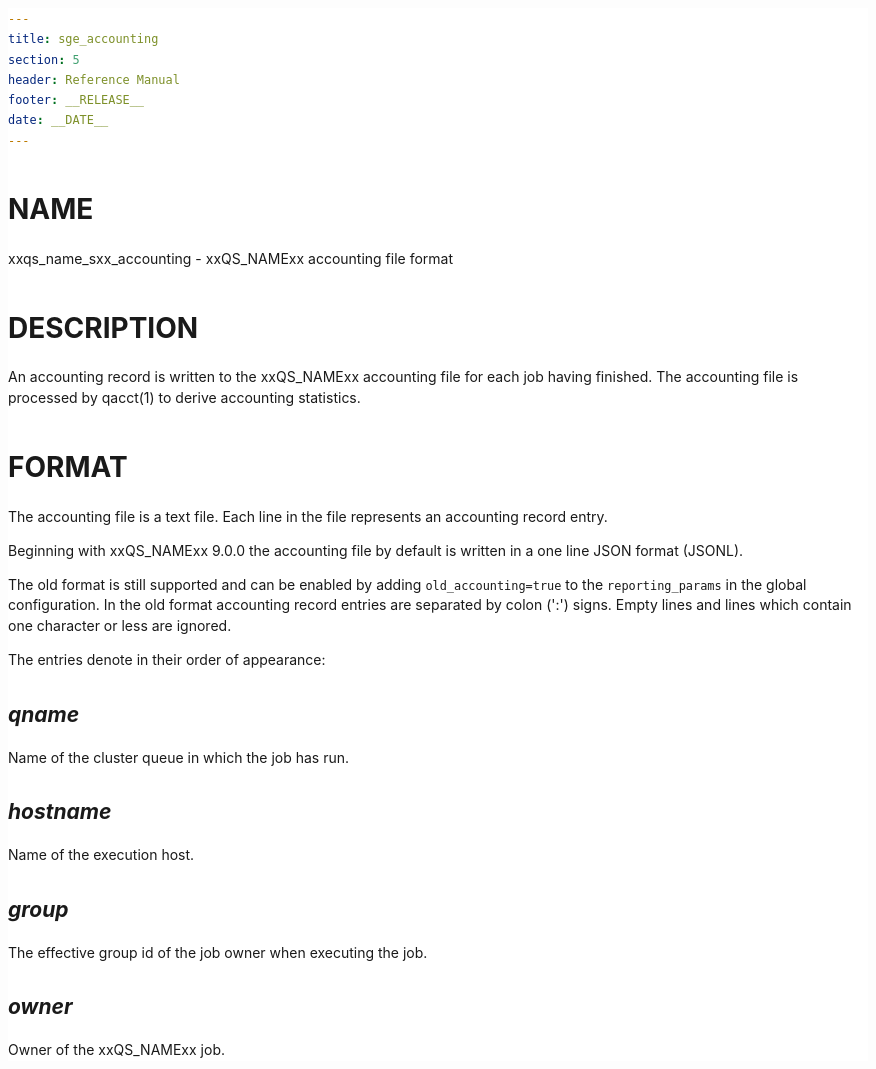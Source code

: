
 ```yaml
---
title: sge_accounting
section: 5
header: Reference Manual
footer: __RELEASE__
date: __DATE__
---
```


# NAME

xxqs_name_sxx_accounting - xxQS_NAMExx accounting file format

# DESCRIPTION

An accounting record is written to the xxQS_NAMExx accounting file for each job having finished. The accounting 
file is processed by qacct(1) to derive accounting statistics.

# FORMAT

The accounting file is a text file. Each line in the file represents an accounting record entry.

Beginning with xxQS_NAMExx 9.0.0 the accounting file by default is written in a one line
JSON format (JSONL).

The old format is still supported and can be enabled by adding `old_accounting=true` to 
the `reporting_params` in the global configuration.
In the old format accounting record entries are separated by colon (':') signs.
Empty lines and lines which contain one character or less are ignored.

The entries denote in their order of appearance:

## *qname*

Name of the cluster queue in which the job has run.

## *hostname*

Name of the execution host.

## *group*

The effective group id of the job owner when executing the job.

## *owner*

Owner of the xxQS_NAMExx job.
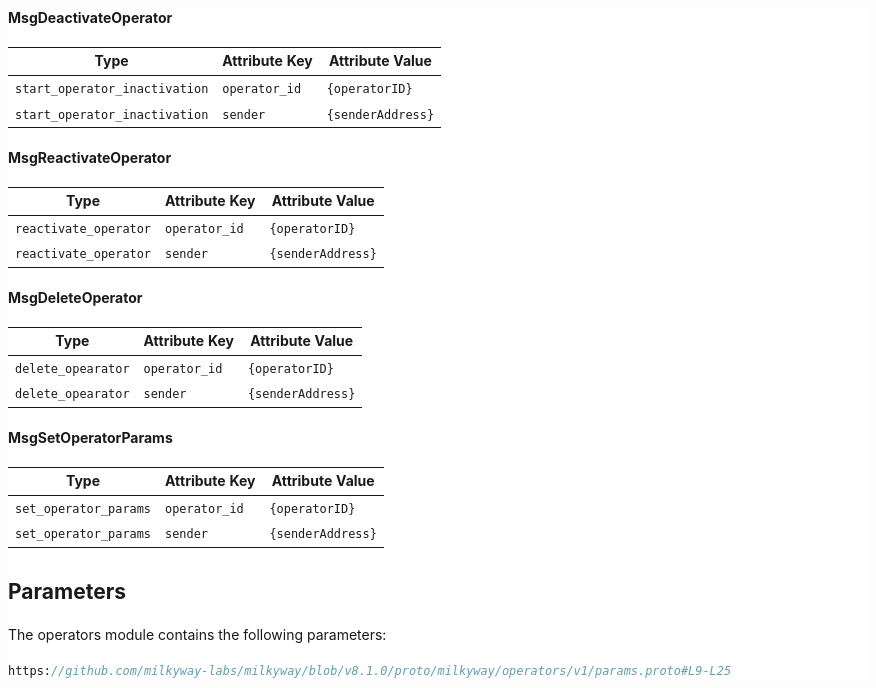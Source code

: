 #### MsgDeactivateOperator

| Type                          | Attribute Key | Attribute Value   |
|-------------------------------|---------------|-------------------|
| `start_operator_inactivation` | `operator_id` | `{operatorID}`    |
| `start_operator_inactivation` | `sender`      | `{senderAddress}` |

#### MsgReactivateOperator

| Type                  | Attribute Key | Attribute Value   |
|-----------------------|---------------|-------------------|
| `reactivate_operator` | `operator_id` | `{operatorID}`    |
| `reactivate_operator` | `sender`      | `{senderAddress}` |

#### MsgDeleteOperator

| Type               | Attribute Key | Attribute Value   |
|--------------------|---------------|-------------------|
| `delete_opearator` | `operator_id` | `{operatorID}`    |
| `delete_opearator` | `sender`      | `{senderAddress}` |

#### MsgSetOperatorParams

| Type                  | Attribute Key | Attribute Value   |
|-----------------------|---------------|-------------------|
| `set_operator_params` | `operator_id` | `{operatorID}`    |
| `set_operator_params` | `sender`      | `{senderAddress}` |

## Parameters

The operators module contains the following parameters:

```protobuf reference
https://github.com/milkyway-labs/milkyway/blob/v8.1.0/proto/milkyway/operators/v1/params.proto#L9-L25
```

· · · · · · ·

__TASK REQUIREMENTS__: Leaving every picture behind, retype the entries above exactly, from the first line through the line with "#### MsgDeleteOperator", and stop there.

__TASK ANSWER__:
Source code

:
 ```yaml
---
title: sge_accounting
section: 5
header: Reference Manual
footer: __RELEASE__
date: __DATE__
---
```


# NAME

xxqs_name_sxx_accounting - xxQS_NAMExx accounting file format

# DESCRIPTION

An accounting record is written to the xxQS_NAMExx accounting file for each job having finished. The accounting 
file is processed by qacct(1) to derive accounting statistics.

# FORMAT

The accounting file is a text file. Each line in the file represents an accounting record entry.

Beginning with xxQS_NAMExx 9.0.0 the accounting file by default is written in a one line
JSON format (JSONL).

The old format is still supported and can be enabled by adding `old_accounting=true` to 
the `reporting_params` in the global configuration.
In the old format accounting record entries are separated by colon (':') signs.
Empty lines and lines which contain one character or less are ignored.

The entries denote in their order of appearance:

## *qname*

Name of the cluster queue in which the job has run.

## *hostname*

Name of the execution host.

## *group*

The effective group id of the job owner when executing the job.

## *owner*

Owner of the xxQS_NAMExx job.
Source code

: #### MsgDeactivateOperator

| Type                          | Attribute Key | Attribute Value   |
|-------------------------------|---------------|-------------------|
| `start_operator_inactivation` | `operator_id` | `{operatorID}`    |
| `start_operator_inactivation` | `sender`      | `{senderAddress}` |

#### MsgReactivateOperator

| Type                  | Attribute Key | Attribute Value   |
|-----------------------|---------------|-------------------|
| `reactivate_operator` | `operator_id` | `{operatorID}`    |
| `reactivate_operator` | `sender`      | `{senderAddress}` |

#### MsgDeleteOperator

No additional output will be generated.